## Exercise instructions
Without changing a word, repeat the data, and include no pictures.

(Records contained in a dataset)
+-------+
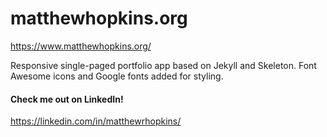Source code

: # matthewhopkins.org

https://www.matthewhopkins.org/

Responsive single-paged portfolio app based on Jekyll and Skeleton. Font Awesome icons and Google fonts added for styling.

#### Check me out on LinkedIn!

https://linkedin.com/in/matthewrhopkins/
+-------+
## Output for this task
Source code

: # matthewhopkins.org

https://www.matthewhopkins.org/

Responsive single-paged portfolio app based on Jekyll and Skeleton. Font Awesome icons and Google fonts added for styling.

#### Check me out on LinkedIn!

https://linkedin.com/in/matthewrhopkins/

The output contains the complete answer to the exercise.